Formen weiblicher Transgression betrieb beispielhaft auch die im Februar 2023 in Berlin verstorbene außerordentliche Filmemacherin Birgit Hein, die von Festivalleiterin Maxa Zoller mit einem Filmporträt (R: Karin Jurschick, 2001), zwei von Heins eigenen Filmen und einer anrührenden verbalen Hommage ihres ehemaligen Studenten, Experimentalfilmers und jetzigen Professors Matthias Müller gewürdigt wurde. Nicht nur mit ihren expliziten „Kali-Filmen“ oder „Die unheimlichen Frauen“ (1991) hat Hein filmische Pionierarbeit für die – auch sexuelle – Unbotmäßigkeit von Frauen geleistet.

Integration der Architektur

Die Kölner Ausgabe des alternierend dort und in Dortmund laufenden Festivals ist traditionell auch den Kamerafrauen gewidmet, die bei Oscars und Lolas immer noch zu spärlich Würdigung erfahren – beim Deutschen Kamerapreis 2023 waren von acht Nominierten immerhin zwei Frauen.

Umso wertvoller der beim IFFF in zwei Sparten vergebene Nationale Preis für die beste Bildgestalter*in, der dieses Jahr für den Spielfilm an Greta Isabella Conte für „Die feige Schönheit“ ging, der unter anderem für den „Mut zu besonderen Kadrierungen“ und die Integration der Architektur gewürdigt wird.

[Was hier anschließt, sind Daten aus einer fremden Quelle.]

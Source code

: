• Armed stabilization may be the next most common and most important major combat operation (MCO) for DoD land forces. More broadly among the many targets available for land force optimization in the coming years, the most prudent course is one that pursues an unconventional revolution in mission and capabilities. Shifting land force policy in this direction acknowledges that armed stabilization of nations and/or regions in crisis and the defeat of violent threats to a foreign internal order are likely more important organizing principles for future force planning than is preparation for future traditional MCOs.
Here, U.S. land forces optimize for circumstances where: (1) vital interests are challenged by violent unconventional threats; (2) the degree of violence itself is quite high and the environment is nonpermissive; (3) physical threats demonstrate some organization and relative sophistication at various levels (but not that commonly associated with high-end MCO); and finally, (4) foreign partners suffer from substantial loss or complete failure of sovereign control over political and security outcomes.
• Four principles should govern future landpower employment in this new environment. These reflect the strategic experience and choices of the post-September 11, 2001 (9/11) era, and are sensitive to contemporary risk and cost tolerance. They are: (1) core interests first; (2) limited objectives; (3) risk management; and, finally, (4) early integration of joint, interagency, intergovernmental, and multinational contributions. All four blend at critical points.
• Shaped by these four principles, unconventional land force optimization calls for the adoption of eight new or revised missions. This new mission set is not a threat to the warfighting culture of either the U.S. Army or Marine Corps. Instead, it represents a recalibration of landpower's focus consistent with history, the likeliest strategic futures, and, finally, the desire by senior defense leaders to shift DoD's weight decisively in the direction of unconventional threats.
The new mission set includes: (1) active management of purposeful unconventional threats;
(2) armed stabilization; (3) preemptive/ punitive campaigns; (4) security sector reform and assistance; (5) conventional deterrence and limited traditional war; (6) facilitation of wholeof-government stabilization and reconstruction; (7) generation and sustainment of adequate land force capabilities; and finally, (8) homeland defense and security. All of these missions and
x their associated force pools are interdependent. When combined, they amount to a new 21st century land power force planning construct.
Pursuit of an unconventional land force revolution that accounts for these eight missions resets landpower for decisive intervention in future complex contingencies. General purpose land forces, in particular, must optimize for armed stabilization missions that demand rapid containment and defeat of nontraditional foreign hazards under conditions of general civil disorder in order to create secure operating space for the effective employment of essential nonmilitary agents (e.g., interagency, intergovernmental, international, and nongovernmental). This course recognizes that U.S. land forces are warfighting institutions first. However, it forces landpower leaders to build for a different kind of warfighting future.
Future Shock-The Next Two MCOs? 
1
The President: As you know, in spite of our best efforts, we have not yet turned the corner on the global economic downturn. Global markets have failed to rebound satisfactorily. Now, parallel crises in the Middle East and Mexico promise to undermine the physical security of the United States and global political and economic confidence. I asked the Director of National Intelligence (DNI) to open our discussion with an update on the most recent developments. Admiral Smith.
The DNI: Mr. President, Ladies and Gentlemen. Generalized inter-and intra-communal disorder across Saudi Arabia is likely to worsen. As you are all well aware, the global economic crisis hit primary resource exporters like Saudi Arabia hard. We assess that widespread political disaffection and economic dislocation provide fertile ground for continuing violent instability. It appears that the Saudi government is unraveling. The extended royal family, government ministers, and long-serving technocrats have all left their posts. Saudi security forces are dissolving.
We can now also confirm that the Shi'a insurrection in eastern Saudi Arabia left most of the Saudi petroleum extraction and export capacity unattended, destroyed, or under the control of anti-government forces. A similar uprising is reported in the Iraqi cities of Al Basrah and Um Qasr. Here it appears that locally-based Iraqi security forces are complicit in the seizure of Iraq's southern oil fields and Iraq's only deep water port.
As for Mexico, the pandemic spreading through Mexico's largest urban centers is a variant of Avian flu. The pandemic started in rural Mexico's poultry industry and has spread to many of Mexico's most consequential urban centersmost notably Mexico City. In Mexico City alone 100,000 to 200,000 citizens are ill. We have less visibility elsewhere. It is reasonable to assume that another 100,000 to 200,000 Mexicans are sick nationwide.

Interessanterweise werden von der Jury auch bei Caroline Spreitzenbart für den Collage-Film „Life Is Not a Competition, But I’m Winning“ der Mut zur Kreativität und die Einbindung der Architektur hervorgehoben.

Ein Glanzpunkt des Festivals ist seit 2009 ein vierstündiges Werkstattgespräch der Kamera­frau Sophie Maintigneux (Professorin für Kinematografie für fiktionale Medien und neue mediale Formate an der „Filmuniversität Babelsberg Konrad Wolf“) mit einer anderen Kinematografin anhand ausgewählter Filmszenen. Diesmal war dies die Dokumentaristin Susanne Schüle, die ebenfalls Kamera-Professorin in Babelsberg ist.

Auch wer nicht vom Fach ist, konnte hier aus dem Detail jede Menge darüber lernen, wie eng Planung, exakte Durchführung, Intuition und Erfahrung das künstlerische Ergebnis formen. Das Gespräch wurde – wie auch fast alle anderen Teile des Festivals – vom Publikum begeistert angenommen, soll aber leider im letzten Durchgang gewesen sein.